Quick Install (Users)

# Recommended: via conda
conda install -c conda-forge scikit-learn-intelex

# Or via pip
pip install scikit-learn-intelex

From Source (Contributors)

# 1. Install oneDAL and set DALROOT
export DALROOT=/path/to/onedal  # Required

# 2. Install dependencies
pip install -r dependencies-dev

# 3. Build in development mode
python setup.py develop

Environment Variables

DALROOT: Path to oneDAL (required for source builds)
MPIROOT: Path to MPI for distributed support
NO_DPC: Disable GPU support
NO_DIST: Disable distributed computing
NO_STREAM: Disable streaming mode

Testing Strategy

Core test suites cover legacy tests, native oneDAL (daal4py), sklearn compatibility (sklearnex), low-level backend (onedal), and global patching. MPI required for distributed (SPMD) testing.

Performance Expectations

Algorithm Support

oneDAL acceleration requires:

Supported dtypes: float32, float64
Contiguous memory layout preferred
Algorithm-specific parameter compatibility

GPU Support Status

Full GPU: DBSCAN, K-Means, PCA, KNeighbors
Limited GPU: LogisticRegression, SVM
CPU Only: Ridge, IncrementalPCA

Error Handling

Fallback chain: oneDAL → sklearn → error. Configurable via allow_sklearn_after_onedal setting.

Memory Requirements

oneDAL requires contiguous data for zero-copy operations.
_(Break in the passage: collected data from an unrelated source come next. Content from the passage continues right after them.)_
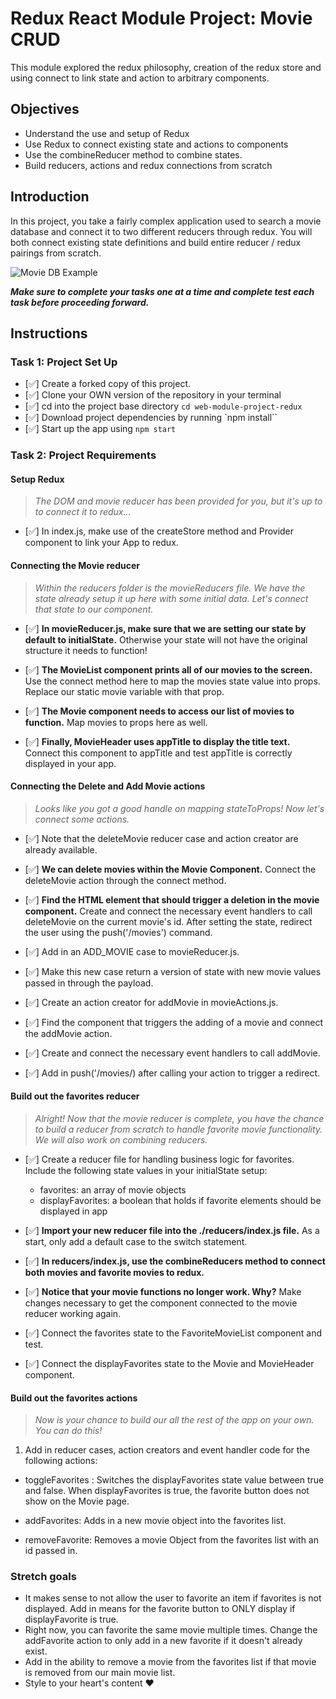 # Redux React Module Project: Movie CRUD

This module explored the redux philosophy, creation of the redux store and using connect to link state and action to arbitrary components.

## Objectives

- Understand the use and setup of Redux
- Use Redux to connect existing state and actions to components
- Use the combineReducer method to combine states.
- Build reducers, actions and redux connections from scratch

## Introduction

In this project, you take a fairly complex application used to search a movie database and connect it to two different reducers through redux. You will both connect existing state definitions and build entire reducer / redux pairings from scratch.

![Movie DB Example](project-goals.gif)

**_Make sure to complete your tasks one at a time and complete test each task before proceeding forward._**

## Instructions

### Task 1: Project Set Up

- [✅] Create a forked copy of this project.
- [✅] Clone your OWN version of the repository in your terminal
- [✅] cd into the project base directory `cd web-module-project-redux`
- [✅] Download project dependencies by running `npm install``
- [✅] Start up the app using `npm start`

### Task 2: Project Requirements

#### Setup Redux

> _The DOM and movie reducer has been provided for you, but it's up to to connect it to redux..._

- [✅] In index.js, make use of the createStore method and Provider component to link your App to redux.

#### Connecting the Movie reducer

> _Within the reducers folder is the movieReducers file. We have the state already setup it up here with some initial data. Let's connect that state to our component._

- [✅] **In movieReducer.js, make sure that we are setting our state by default to initialState.** Otherwise your state will not have the original structure it needs to function!

- [✅] **The MovieList component prints all of our movies to the screen.** Use the connect method here to map the movies state value into props. Replace our static movie variable with that prop.

- [✅] **The Movie component needs to access our list of movies to function.** Map movies to props here as well.

- [✅] **Finally, MovieHeader uses appTitle to display the title text.** Connect this component to appTitle and test appTitle is correctly displayed in your app.

#### Connecting the Delete and Add Movie actions

> _Looks like you got a good handle on mapping stateToProps! Now let's connect some actions._

- [✅] Note that the deleteMovie reducer case and action creator are already available.

- [✅] **We can delete movies within the Movie Component.** Connect the deleteMovie action through the connect method.

- [✅] **Find the HTML element that should trigger a deletion in the movie component.** Create and connect the necessary event handlers to call deleteMovie on the current movie's id. After setting the state, redirect the user using the push('/movies') command.

- [✅] Add in an ADD_MOVIE case to movieReducer.js.
- [✅] Make this new case return a version of state with new movie values passed in through the payload.
- [✅] Create an action creator for addMovie in movieActions.js.
- [✅] Find the component that triggers the adding of a movie and connect the addMovie action.
- [✅] Create and connect the necessary event handlers to call addMovie.
- [✅] Add in push('/movies/) after calling your action to trigger a redirect.

#### Build out the favorites reducer

> _Alright! Now that the movie reducer is complete, you have the chance to build a reducer from scratch to handle favorite movie functionality. We will also work on combining reducers._

- [✅] Create a reducer file for handling business logic for favorites. Include the following state values in your initialState setup:

  - favorites: an array of movie objects
  - displayFavorites: a boolean that holds if favorite elements should be displayed in app

- [✅] **Import your new reducer file into the ./reducers/index.js file.** As a start, only add a default case to the switch statement.

- [✅] **In reducers/index.js, use the combineReducers method to connect both movies and favorite movies to redux.**

- [✅] **Notice that your movie functions no longer work. Why?** Make changes necessary to get the component connected to the movie reducer working again.

- [✅] Connect the favorites state to the FavoriteMovieList component and test.

- [✅] Connect the displayFavorites state to the Movie and MovieHeader component.

#### Build out the favorites actions

> _Now is your chance to build our all the rest of the app on your own. You can do this!_

1. Add in reducer cases, action creators and event handler code for the following actions:

- toggleFavorites : Switches the displayFavorites state value between true and false. When displayFavorites is true, the favorite button does not show on the Movie page.

- addFavorites: Adds in a new movie object into the favorites list.
- removeFavorite: Removes a movie Object from the favorites list with an id passed in.

### Stretch goals

- It makes sense to not allow the user to favorite an item if favorites is not displayed. Add in means for the favorite button to ONLY display if displayFavorite is true.
- Right now, you can favorite the same movie multiple times. Change the addFavorite action to only add in a new favorite if it doesn't already exist.
- Add in the ability to remove a movie from the favorites list if that movie is removed from our main movie list.
- Style to your heart's content ❤️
C-contiguous preferred over Fortran-contiguous.

GPU Hardware

Supported Intel GPUs: Integrated (UHD Graphics, Iris Xe), Discrete (Arc series), Datacenter (Flex) Requirements: SYCL/DPC++ support, Intel oneAPI toolkit, Unified Shared Memory (USM)

GPU Setup & Troubleshooting

Verify GPU availability:

python -c "import dpctl; print(dpctl.get_devices())"

Common GPU issues:

"No GPU device found" → Install Intel GPU drivers and intel-opencl-icd (Linux) or Intel Graphics drivers (Windows). For conda environments, also install intel-gpu-ocl-icd-system from Intel's conda channel.
ImportError: dpctl → Install GPU runtime: pip install dpctl dpnp
Fallback to CPU → Check verbose=True to see reason (unsupported param, sparse data, etc.)
Out of memory → Reduce data size or use target_offload="cpu"

Common Errors

Build/Setup:

"Not set DALROOT variable" → Export DALROOT pointing to oneDAL installation
"MPIROOT is not set" → For distributed mode, set MPIROOT or use NO_DIST=1

Runtime:

"oneDAL backend not available" → Algorithm/parameter not supported by oneDAL, fallback to sklearn
"Unsupported parameter" → Parameter value incompatible with oneDAL (check documentation)
"Sparse data not supported" → Convert to dense or use sklearn (except SVM, NaiveBayes support CSR)
MPI errors in SPMD → Call daal4py.daalinit() before distributed operations, daalfini() at end

Version Compatibility

For current supported versions, always check:

setup.py - Python version classifiers
requirements-test.txt - scikit-learn and runtime dependencies
dependencies-dev - Build dependencies

Version Support Policy

Python: Supports officially maintained Python versions. Support for newly released versions may be delayed; support for older versions may extend beyond EOL to accommodate user needs.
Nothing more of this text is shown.